References (see Aam1^1983/2:Arhv1(P):Ash^2(P),55:Ast(P):Awb1^2007(P):Bro3(P):BRO4:Hvr1(P):Ker1(spars,P):Naa1:Ranzs10,28,46:Tmm1(P)

Research notes:See Kerr's The Tasmanian Trading Ketch.

If you can help find the Enterprise a good home then please contact Mori Flapan at Send email


On 16 June 2009 Dick Larman wrote

A very good friend of mine in Hobart is a shipwright and does conservation works for the museums. I forwarded Mike the email from Russell with the suggestion that he may have some knowledge of the vessel. He sent the following extract of his report on the vessel from 1997 compiled for the Hobart Ports Corporation. The local Hobart Maritime Museum may be the repository for the full report and photos.

From: Michael Staples
Date: 14 June 2009 5:35:56 PM
To: Richard Larman
Subject: Re: [WoodenBoatsAustralia] Demolition of the Enterprise

Hi Dick,
yes I am acquainted with this vessel, took some photos and notes in 1997 in as a guide to detailing the May Queen; extract from my report below.
It should be recorded before it is destroyed; it had some really good unmodified bits of structure and detail in it.
The destruction has been on the cards for some years.

Enterprise, Bicheno

The Enterprise  is of relevance to the May Queen  as a representative of the same class of vessel.
The Enterprise  was visited on 26/11/97.
The notes below are included, as there are some points of interest.
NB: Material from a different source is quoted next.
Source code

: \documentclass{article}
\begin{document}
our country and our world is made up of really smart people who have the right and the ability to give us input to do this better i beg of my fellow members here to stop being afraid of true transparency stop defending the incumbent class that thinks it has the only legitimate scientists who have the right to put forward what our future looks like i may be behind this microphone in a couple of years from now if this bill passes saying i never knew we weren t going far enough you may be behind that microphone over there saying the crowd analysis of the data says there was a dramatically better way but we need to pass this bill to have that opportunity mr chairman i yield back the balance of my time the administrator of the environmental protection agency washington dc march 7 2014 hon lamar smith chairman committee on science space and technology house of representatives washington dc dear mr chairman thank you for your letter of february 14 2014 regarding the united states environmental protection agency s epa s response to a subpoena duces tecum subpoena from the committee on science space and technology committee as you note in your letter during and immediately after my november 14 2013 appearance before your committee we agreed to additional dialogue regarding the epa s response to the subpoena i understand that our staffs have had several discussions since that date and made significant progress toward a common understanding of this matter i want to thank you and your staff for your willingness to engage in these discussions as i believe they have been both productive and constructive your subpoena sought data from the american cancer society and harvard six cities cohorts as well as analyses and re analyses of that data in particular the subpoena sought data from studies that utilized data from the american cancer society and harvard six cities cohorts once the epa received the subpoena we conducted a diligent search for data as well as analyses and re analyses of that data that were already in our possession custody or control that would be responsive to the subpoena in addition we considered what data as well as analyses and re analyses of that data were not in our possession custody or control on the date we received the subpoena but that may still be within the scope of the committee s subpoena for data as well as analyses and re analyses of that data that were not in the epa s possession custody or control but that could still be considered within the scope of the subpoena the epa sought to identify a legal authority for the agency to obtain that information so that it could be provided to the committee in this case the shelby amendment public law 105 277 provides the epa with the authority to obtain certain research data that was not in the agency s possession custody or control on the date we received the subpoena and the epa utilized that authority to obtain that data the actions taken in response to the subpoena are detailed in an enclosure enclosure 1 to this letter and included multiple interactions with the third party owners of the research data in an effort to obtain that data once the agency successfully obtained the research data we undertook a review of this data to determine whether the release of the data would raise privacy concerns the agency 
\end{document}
The Enterprise  has been on display outdoors at Bicheno for 17 years.
The vessel is in reasonable condition considering the length of time it has been on outdoor display on dry land.
The vessel is supported on the cradle used to remove it from the water, and is arranged as though alongside a timber dock; it has no protection from the weather.
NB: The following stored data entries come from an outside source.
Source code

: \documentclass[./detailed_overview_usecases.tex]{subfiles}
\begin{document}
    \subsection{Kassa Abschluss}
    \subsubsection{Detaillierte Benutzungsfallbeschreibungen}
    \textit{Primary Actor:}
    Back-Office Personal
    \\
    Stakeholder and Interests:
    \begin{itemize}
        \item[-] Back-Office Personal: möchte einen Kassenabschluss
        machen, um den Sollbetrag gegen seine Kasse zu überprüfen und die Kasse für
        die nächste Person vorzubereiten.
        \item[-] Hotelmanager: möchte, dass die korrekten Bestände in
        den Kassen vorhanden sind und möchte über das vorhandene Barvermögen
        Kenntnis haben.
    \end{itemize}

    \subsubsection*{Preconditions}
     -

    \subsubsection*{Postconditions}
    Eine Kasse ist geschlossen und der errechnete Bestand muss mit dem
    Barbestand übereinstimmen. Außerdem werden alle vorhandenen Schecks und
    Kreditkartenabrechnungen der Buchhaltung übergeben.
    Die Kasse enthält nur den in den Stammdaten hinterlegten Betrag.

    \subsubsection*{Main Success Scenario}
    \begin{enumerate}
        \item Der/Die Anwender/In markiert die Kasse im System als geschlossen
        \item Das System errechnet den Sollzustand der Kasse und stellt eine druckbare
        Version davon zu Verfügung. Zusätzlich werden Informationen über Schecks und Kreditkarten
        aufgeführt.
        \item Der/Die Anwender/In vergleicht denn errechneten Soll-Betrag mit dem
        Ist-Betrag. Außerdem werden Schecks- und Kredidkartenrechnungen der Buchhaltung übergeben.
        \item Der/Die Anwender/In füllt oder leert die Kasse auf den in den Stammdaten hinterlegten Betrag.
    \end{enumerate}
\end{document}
The deck layout of this vessel appears not to have been altered significantly during the its working life, or after its withdrawal from service.

The decks have been fibreglassed. This is apparently reasonably, but not totally, effective in keeping water out of the interior of the hull. The fibreglass sheathing is detached from the underlying deck planking in many areas, and is detaching in places where it is turned up on to coamings and stanchions.
Part of the deck has collapsed under the grating at the stern.
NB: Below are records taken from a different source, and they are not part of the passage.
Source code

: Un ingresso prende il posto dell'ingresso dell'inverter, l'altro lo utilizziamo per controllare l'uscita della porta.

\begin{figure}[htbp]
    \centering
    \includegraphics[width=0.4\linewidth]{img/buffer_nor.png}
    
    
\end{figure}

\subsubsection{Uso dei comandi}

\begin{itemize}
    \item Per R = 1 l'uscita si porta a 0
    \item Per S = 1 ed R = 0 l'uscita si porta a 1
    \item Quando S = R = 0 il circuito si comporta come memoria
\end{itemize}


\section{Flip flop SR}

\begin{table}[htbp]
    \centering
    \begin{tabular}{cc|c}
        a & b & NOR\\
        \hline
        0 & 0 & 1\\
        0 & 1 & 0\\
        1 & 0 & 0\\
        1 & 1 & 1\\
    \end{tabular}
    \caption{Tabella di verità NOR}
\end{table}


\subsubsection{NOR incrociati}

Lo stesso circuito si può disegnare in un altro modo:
The topside seams are generally open 12mm. to 14mm.
The seams in the bottom planking are up to 20mm. wide in places.
Joints in the deadwood aft are open up to 25mm.
Some seams have been splined, apparently to improve the appearance of the hull.

The stern appears to have dropped slightly, more on the starboard side, so that the hull appears distorted when viewed from astern.

The spars are apparently in poor condition around the trestle trees; attempts were being made to remove the topmasts for safety reasons and to enable repairs to be carried out.

It is interesting to note how similar Enterprise  is to May Queen  in deck layout, even though they were constructed 35 years apart, and the hull forms are quite different.

The deck mounted bilge pump appears identical.

The shaping of the boom and gaff jaws is very similar.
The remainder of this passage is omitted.